Apparent counterexample in the theorem that term functions form a clone.

Question

Consider the structure $(\mathbb{R};)$, that is, just the set $\mathbb{R}$ with no operations, constants, or relations. We have a countably infinite set of variables $x_1, x_2, x_3, ...$. A term function, in this structure, is simply represented by a variable, since there are no operations or constants. I have read that term functions always form a clone. In this case, it would be the minimal clone of all and only the projection functions. However, I don't think we actually get all the projection functions. For example, consider the 3-ary projection function which gives the second coordinate. I don't think there is a term function that represents the function. Because, for any $x_n$, it represents the n-ary projection function that gives the n-th coordinate. I am puzzled by this. I thought term functions always form a clone.

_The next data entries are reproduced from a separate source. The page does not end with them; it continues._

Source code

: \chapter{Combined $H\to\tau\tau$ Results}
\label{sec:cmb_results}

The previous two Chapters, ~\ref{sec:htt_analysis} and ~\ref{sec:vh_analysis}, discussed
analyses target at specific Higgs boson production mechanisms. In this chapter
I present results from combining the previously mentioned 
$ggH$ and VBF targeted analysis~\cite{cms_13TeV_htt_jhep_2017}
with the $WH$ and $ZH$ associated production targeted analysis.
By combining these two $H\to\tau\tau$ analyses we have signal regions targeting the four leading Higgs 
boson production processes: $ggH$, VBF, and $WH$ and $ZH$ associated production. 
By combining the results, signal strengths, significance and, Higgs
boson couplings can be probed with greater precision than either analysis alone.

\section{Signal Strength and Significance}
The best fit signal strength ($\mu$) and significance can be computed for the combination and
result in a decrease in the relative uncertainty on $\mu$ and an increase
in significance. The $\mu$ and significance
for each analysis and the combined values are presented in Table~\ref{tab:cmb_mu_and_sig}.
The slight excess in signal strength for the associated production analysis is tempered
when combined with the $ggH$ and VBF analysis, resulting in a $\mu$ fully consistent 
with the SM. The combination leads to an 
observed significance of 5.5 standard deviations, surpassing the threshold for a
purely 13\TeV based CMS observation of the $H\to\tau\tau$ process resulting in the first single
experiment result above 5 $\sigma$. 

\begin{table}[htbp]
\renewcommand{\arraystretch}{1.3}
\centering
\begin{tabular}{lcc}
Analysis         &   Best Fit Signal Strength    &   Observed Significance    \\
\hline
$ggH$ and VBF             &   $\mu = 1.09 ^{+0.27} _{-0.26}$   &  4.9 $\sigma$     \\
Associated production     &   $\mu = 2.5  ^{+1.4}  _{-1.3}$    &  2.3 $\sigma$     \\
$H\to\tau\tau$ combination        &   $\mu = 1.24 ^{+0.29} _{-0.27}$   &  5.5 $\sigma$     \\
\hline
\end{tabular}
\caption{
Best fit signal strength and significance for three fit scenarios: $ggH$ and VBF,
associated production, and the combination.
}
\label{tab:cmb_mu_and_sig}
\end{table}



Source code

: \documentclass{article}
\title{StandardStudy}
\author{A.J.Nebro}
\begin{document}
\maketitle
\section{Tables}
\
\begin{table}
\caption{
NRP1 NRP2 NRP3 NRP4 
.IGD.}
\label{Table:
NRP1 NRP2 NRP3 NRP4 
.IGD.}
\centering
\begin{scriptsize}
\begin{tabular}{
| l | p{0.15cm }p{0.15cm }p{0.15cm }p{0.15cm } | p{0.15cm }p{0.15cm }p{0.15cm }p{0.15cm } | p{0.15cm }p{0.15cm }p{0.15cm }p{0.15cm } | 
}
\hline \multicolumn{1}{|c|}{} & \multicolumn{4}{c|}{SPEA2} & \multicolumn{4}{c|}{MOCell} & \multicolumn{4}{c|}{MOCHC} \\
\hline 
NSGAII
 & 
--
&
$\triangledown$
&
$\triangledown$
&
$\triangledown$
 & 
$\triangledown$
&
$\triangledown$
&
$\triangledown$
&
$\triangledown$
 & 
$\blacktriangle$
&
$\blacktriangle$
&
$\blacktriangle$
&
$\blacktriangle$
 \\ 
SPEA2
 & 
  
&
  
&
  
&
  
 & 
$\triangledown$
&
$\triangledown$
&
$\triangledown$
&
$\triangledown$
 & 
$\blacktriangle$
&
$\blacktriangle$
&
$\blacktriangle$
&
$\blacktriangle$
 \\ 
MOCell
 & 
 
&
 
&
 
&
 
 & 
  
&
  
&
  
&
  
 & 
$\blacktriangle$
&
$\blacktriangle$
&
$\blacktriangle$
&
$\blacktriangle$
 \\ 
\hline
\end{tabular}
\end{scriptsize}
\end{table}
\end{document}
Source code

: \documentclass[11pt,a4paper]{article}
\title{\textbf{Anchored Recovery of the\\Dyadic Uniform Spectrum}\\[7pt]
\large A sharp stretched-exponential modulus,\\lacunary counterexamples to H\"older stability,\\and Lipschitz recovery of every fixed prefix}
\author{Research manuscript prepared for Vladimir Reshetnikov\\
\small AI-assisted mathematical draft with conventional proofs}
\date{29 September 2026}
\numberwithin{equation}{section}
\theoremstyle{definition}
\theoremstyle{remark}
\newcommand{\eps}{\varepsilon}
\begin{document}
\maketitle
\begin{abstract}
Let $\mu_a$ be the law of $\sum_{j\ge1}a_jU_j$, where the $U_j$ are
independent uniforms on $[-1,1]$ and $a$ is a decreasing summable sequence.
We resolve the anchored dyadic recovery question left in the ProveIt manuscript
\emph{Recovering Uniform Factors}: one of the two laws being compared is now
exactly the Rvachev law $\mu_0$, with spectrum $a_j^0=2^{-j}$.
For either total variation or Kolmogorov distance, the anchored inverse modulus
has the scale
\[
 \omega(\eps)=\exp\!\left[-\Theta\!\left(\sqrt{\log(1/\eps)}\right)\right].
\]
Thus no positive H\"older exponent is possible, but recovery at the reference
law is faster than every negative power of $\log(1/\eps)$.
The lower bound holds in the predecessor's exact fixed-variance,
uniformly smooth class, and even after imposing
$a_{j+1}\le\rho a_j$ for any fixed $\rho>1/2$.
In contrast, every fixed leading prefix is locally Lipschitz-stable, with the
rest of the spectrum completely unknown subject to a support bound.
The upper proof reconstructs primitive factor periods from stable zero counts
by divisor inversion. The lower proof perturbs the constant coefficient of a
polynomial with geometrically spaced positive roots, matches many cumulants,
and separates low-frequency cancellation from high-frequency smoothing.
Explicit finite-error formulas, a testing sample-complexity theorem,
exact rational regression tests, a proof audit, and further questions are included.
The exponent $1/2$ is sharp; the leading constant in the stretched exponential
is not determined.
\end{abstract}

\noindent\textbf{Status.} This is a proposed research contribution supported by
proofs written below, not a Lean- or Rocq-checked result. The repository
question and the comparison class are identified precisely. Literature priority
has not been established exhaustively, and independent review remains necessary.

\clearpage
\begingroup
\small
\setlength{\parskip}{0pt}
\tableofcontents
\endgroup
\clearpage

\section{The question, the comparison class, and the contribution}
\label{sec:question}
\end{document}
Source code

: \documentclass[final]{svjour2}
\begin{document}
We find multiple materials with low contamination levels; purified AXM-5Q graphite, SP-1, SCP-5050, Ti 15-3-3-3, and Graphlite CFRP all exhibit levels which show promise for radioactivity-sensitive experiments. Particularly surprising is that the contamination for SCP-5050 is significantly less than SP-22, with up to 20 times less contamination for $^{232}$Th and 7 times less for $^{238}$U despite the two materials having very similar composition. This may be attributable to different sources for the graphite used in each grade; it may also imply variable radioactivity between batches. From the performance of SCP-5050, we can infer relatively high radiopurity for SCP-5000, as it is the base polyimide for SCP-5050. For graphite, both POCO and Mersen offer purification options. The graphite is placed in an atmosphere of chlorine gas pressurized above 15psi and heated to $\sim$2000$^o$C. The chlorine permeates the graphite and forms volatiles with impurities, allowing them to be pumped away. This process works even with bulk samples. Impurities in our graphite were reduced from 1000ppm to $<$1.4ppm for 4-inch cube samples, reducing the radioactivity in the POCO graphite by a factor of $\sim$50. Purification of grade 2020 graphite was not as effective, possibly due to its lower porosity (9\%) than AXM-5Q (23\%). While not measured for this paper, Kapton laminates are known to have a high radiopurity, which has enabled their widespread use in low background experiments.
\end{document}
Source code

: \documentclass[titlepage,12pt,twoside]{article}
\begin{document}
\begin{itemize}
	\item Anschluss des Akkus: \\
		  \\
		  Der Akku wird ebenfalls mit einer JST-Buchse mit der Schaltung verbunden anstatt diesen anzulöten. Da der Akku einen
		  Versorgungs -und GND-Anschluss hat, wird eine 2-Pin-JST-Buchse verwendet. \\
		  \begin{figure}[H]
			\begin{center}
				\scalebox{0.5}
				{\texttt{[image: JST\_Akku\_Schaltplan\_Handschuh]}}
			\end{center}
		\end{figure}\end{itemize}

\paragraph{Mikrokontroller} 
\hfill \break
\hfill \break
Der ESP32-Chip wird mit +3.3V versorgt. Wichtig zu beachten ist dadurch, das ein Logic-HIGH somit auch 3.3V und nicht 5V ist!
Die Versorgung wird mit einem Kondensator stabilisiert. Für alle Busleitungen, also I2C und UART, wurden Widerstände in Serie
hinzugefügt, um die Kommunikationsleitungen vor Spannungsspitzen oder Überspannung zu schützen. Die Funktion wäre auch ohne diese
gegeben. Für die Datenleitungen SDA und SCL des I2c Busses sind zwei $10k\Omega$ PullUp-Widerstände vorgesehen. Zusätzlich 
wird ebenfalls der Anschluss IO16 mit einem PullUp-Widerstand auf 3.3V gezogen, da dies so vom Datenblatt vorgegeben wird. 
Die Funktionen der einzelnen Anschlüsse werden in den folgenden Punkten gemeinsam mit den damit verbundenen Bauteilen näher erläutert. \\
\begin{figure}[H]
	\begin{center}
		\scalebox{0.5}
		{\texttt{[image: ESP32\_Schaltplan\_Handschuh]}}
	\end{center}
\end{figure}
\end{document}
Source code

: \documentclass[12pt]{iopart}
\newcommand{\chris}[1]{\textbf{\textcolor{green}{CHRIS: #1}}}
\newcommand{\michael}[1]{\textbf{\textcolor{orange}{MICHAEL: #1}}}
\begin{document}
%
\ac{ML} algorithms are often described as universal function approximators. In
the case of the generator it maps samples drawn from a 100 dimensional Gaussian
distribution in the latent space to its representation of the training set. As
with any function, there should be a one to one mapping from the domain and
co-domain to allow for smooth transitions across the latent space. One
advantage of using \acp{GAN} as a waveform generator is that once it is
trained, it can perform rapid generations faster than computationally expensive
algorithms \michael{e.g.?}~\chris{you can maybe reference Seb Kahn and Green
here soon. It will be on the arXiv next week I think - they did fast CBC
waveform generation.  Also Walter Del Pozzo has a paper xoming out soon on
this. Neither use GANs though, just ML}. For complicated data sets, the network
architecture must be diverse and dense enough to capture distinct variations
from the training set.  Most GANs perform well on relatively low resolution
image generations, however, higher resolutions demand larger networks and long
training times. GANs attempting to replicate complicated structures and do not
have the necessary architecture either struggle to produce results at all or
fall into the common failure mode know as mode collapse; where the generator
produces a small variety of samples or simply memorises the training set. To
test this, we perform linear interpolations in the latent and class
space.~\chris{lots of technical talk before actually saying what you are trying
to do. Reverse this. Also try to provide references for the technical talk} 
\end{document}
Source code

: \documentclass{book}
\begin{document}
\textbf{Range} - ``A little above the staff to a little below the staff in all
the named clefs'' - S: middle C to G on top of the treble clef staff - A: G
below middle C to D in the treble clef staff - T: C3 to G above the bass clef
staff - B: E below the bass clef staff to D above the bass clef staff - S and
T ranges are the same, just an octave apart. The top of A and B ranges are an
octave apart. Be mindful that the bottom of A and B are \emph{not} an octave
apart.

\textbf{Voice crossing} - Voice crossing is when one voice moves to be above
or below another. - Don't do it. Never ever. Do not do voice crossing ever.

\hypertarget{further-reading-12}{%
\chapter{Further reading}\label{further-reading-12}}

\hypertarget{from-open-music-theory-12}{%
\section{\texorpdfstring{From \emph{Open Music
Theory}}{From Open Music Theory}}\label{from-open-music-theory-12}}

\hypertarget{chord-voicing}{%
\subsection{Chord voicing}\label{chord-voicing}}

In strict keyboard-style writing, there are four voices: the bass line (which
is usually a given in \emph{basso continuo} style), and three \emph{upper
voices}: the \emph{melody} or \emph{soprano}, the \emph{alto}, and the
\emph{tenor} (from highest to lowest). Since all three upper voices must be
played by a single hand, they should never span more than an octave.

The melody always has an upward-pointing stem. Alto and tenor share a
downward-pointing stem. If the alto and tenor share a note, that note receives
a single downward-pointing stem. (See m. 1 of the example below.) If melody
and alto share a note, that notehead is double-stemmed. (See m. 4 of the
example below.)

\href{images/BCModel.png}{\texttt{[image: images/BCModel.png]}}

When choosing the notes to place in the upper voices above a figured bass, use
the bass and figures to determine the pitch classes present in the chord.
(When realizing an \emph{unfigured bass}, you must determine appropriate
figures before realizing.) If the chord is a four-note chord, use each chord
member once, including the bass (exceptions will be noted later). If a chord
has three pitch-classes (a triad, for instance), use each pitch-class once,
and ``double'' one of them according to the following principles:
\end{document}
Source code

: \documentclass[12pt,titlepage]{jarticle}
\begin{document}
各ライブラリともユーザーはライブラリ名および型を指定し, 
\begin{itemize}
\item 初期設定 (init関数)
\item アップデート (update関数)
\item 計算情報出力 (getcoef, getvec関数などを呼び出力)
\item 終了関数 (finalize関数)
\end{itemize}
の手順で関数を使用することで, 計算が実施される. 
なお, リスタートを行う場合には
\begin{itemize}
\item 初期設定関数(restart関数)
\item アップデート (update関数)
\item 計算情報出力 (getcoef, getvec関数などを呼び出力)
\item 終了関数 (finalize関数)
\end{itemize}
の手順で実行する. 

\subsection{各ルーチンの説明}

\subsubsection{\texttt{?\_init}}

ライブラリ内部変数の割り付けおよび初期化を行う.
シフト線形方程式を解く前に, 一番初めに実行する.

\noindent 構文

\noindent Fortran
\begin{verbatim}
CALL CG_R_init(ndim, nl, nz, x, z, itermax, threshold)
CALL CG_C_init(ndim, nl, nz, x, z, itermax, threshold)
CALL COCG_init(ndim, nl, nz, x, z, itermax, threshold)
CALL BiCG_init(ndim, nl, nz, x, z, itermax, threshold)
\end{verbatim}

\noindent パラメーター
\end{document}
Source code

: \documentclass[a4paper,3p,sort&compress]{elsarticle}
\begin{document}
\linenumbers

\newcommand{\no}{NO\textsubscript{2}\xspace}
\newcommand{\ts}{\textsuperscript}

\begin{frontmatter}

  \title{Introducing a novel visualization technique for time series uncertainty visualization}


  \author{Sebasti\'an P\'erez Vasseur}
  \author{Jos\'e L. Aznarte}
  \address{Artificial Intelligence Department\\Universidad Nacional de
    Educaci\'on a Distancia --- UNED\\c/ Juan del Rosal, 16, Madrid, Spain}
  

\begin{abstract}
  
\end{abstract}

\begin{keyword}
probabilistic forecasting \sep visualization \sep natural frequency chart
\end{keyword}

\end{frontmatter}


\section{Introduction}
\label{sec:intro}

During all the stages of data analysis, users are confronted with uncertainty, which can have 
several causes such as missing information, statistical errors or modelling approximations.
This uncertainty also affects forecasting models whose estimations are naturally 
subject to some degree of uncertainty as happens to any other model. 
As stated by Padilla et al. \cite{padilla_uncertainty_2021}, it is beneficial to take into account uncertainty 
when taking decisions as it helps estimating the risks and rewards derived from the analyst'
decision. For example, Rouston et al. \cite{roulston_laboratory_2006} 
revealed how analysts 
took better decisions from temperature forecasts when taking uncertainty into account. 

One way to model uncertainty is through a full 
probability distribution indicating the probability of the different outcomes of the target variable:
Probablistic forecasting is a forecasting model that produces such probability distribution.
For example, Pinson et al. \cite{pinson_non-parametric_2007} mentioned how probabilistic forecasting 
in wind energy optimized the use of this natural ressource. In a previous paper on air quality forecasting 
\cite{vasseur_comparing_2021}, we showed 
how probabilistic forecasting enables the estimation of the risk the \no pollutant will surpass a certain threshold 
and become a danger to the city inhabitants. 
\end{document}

I would like a clarification of what a term function actually is, and the proof that term functions, under a suitable definition, actually form a clone.

Answer 1

I follow the terminology in Burris and Sankappanavar, on the definition of projections.
There,

Definition II.10.2. Given a term $p(x_1, \ldots, x_n)$ of type $\mathscr F$ over some set $X$ and given an algebra $\mathbf A$ of type $\mathscr F$ we define a mapping $p^{\mathbf A}:A^n \to A$ as follows:

(1) if $p$ is a variable $x_i$, then $$p^{\mathbf A}(a_1,\ldots,a_n)=a_i$$ for $a_1, \ldots, a_n \in A$, i.e., $p^{\mathbf A}$ is the $i$th projection map;
(2) [...]

So $x_n$ represents any projection function $p$ on $m \geq n$ coordinates such that $p(a_1, \ldots, a_m) = a_n$, and not just the $n$-ary projection.

That must be the source of your confusion.
It's possible that other authors have a different definition, but I suppose it must be equivalent.
So in your particular case $p(x_1,x_2,x_3)=x_2$ is given precisely by the variable $x_2$.